Florida Housing has challenged Fruitland’s standing to intervene in this bid protest. Fruitland’s substantial interests are affected by the specifications that deal with the 92% occupancy requirement. Although Fruitland has moved to the credit underwriting process, it is still affected by this requirement. Therefore, Fruitland has standing to intervene.
Brownsville also has standing to intervene. Like Fruitland, Brownsville has moved into the credit underwriting process, and a change in the specifications could affect its ability to continue in the process.
As the party protesting the specifications of the RFP, Elmwood has the burden of proof. See State Contracting and Engineering Corp. v. Dept. of Transportation, 709 So. 2d (Fla. 1st DCA 1998). Subsection 120.57(3)(f), Florida Statutes, provides:
Unless otherwise provided by statute, the burden of proof shall rest with the party protesting the proposed agency action. In a competitive-procurement protest, other than a rejection of all bids, proposals, or replies, the administrative law judge shall conduct a de novo proceeding to determine whether the agency's proposed action is contrary to the agency's governing statutes, the agency's rules or policies, or the solicitation specifications. The standard of proof for such proceedings shall be whether the proposed agency action was
clearly erroneous, contrary to competition, arbitrary, or capricious.

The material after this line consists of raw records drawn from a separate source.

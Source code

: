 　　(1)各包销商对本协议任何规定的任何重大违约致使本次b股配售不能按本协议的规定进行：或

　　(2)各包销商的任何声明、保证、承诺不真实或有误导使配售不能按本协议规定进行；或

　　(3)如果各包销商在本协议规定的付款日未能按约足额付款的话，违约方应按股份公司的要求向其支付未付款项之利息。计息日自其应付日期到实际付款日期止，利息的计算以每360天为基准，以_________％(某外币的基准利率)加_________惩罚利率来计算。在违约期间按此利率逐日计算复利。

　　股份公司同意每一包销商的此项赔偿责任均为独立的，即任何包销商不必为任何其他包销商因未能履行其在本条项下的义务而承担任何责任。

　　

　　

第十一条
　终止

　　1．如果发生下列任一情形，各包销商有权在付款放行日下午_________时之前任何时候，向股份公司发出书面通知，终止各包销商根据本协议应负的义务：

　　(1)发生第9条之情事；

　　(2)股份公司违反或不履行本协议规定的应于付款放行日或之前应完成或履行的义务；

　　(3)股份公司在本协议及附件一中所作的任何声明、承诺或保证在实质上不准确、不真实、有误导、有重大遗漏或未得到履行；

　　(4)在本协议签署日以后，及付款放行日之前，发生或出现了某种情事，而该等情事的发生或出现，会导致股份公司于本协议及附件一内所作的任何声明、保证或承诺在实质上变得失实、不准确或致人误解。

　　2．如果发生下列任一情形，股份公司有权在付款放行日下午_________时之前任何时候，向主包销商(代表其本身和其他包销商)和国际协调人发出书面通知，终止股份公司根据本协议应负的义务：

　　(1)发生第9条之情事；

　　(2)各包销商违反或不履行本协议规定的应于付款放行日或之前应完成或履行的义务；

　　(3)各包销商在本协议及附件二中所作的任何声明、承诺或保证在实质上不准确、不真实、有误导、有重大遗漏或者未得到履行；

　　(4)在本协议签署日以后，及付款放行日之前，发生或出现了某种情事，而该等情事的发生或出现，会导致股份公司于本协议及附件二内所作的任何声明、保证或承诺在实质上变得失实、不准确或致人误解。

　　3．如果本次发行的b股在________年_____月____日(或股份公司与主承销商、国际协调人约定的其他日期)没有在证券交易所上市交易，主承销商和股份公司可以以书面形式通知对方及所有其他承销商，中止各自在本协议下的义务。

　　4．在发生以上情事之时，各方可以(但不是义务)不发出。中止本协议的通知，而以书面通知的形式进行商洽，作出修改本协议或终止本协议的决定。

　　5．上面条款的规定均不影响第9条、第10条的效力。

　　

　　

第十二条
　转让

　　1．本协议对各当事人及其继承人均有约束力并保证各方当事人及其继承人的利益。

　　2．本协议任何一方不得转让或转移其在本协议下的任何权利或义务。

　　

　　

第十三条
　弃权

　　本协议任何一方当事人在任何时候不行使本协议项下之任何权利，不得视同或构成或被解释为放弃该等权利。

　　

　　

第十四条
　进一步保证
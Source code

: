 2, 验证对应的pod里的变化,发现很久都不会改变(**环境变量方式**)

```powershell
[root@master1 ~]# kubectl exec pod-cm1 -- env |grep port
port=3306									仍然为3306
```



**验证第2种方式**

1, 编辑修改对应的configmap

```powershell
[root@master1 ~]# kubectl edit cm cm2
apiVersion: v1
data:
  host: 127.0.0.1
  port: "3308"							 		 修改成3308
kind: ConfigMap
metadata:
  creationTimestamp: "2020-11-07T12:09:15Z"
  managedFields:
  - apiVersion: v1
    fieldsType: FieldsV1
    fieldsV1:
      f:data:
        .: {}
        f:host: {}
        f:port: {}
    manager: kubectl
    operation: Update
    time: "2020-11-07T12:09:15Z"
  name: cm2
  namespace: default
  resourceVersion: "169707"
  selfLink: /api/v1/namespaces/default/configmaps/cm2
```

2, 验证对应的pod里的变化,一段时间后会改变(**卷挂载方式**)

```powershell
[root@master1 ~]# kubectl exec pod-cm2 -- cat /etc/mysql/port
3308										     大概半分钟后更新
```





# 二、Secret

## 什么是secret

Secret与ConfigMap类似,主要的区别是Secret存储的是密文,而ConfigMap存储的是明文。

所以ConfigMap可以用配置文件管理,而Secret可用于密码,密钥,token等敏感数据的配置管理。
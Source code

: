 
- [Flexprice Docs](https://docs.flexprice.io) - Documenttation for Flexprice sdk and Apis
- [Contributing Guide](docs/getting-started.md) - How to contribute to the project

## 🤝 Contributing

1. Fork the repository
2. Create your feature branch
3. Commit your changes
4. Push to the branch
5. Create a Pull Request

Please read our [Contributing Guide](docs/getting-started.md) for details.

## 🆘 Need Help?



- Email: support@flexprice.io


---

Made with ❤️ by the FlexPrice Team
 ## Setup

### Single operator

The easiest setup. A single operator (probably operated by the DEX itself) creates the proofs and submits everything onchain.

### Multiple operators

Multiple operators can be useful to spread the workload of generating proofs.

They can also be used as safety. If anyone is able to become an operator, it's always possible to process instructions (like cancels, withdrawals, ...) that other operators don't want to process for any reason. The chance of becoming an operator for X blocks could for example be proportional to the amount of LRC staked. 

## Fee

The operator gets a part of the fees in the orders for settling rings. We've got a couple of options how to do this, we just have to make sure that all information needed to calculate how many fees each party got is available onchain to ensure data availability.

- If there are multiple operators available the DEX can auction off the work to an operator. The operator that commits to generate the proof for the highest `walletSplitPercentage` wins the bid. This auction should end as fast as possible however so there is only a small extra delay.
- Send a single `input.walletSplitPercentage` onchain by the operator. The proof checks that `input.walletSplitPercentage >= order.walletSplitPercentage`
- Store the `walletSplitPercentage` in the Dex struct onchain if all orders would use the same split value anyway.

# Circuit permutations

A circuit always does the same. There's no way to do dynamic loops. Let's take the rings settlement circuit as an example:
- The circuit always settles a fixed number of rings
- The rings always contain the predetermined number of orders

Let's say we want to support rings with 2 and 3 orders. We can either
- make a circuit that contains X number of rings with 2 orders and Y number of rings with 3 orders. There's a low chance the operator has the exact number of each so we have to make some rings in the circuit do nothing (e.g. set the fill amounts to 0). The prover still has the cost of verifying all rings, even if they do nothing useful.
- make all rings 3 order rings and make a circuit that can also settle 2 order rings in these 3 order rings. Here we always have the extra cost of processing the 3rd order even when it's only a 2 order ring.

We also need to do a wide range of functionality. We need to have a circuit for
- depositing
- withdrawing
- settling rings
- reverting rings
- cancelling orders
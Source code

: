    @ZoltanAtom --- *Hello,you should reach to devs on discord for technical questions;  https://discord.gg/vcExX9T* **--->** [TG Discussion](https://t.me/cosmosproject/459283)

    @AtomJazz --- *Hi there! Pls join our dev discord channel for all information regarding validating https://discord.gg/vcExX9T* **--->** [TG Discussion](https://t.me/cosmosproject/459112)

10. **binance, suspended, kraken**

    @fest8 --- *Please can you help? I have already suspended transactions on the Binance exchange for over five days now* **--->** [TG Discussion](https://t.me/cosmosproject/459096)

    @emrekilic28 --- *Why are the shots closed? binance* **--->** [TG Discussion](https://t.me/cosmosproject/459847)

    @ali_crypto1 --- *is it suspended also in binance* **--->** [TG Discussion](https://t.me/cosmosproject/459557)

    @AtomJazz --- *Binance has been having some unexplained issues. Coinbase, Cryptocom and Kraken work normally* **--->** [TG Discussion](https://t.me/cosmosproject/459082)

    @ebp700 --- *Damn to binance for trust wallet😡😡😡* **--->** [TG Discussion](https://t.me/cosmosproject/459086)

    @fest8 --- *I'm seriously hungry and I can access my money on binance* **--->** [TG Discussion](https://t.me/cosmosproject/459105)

In any bid- protest proceeding contesting an intended agency action to reject all bids, proposals, or replies, the standard of review by an administrative law judge shall be whether the agency's intended action is illegal, arbitrary, dishonest, or fraudulent.
Elmwood is contesting certain terms, conditions, and specifications of the RFP. Thus, the issue is whether those terms, conditions, and specifications are contrary to Florida Housing’s governing statutes, rules, or policies. Section 420.5099, Florida Statutes, designates Florida Housing as the housing credit agency for Florida within the meaning of Subsection 42(h)(7)(A) of the Internal Revenue Code of 1986 and gives Florida Housing “the responsibility and authority to establish procedures necessary for proper allocation and distribution of low-income housing tax credits and [to] exercise all powers necessary to administer the allocation of such credits.” Subsection 420.507(10), Florida Statutes, gives Florida Housing the authority to accept grants from the United States government.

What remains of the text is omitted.